For nearly two decades I had been slowly and carefully collecting lenses and cameras with the goal of improving my photography. Having the right tool for the job does help.
And I just sold nearly all of it!
Don’t get me wrong, I never had a bad case of GAS (gear acquisition syndrome), so my collection was not anywhere near what other photographers suffer from. If I don’t count the old broken stuff, I had precisely 13 lenses, 2 DSLRs, a bridge Nikon camera my wife bought me for birthday some years back, which I use for kids’ videos and taking pictures of various house projects, and an IR converted Ricoh GR II.
I had been pondering this move for many many months and finally pulled the trigger after New Year.
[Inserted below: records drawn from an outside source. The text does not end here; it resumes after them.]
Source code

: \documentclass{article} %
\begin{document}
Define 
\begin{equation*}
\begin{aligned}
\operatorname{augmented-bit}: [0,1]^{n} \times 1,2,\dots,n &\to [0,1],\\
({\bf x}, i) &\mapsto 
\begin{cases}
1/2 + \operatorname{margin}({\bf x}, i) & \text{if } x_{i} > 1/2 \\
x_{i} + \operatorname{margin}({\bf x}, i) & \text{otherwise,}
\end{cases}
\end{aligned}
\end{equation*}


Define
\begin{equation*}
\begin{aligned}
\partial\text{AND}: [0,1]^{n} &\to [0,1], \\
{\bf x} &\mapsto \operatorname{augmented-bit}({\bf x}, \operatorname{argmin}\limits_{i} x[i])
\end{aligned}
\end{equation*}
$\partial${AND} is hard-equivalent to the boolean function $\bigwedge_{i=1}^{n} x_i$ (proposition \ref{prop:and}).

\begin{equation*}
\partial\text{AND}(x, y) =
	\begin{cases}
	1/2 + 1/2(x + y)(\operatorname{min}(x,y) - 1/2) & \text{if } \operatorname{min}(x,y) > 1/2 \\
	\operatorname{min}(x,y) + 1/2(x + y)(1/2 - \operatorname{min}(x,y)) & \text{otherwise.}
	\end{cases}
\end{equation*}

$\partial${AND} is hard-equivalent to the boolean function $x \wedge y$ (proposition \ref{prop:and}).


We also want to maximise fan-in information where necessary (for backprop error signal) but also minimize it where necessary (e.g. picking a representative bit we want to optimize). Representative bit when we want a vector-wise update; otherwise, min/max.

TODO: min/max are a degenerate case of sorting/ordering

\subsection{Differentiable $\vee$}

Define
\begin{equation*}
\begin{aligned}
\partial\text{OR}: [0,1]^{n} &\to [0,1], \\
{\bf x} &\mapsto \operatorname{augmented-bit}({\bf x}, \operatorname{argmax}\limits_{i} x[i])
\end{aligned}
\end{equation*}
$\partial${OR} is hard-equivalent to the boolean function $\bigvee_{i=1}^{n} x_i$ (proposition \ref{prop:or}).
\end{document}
Sold both my Pentax K-5 all my Pentax primes (including the Limited) and also sold my Infrared Canon EOS 20D + all its lenses (also primes). Once all done and shipped, I was left with my GR, the Nikon bridge and a broken old film Canon Elan II and a wobbly Tamron lens mounted on it.
I did keep 3 very specific lenses I was most attached to, not only emotionally (all three were bought from Japan), but also planning to buy a Pentax DSLR one day again to do more nature and landscape photography. Kept my razor sharp Sigma 17-50 2.8 and two vintage Asahi Takumar manual M42 lenses – the 200mm f4 and the highly coveted 1st generation of 135mm f2.5, both of which are 50+ years old, in pristine condition and portraits coming out of this old glass are just surreal.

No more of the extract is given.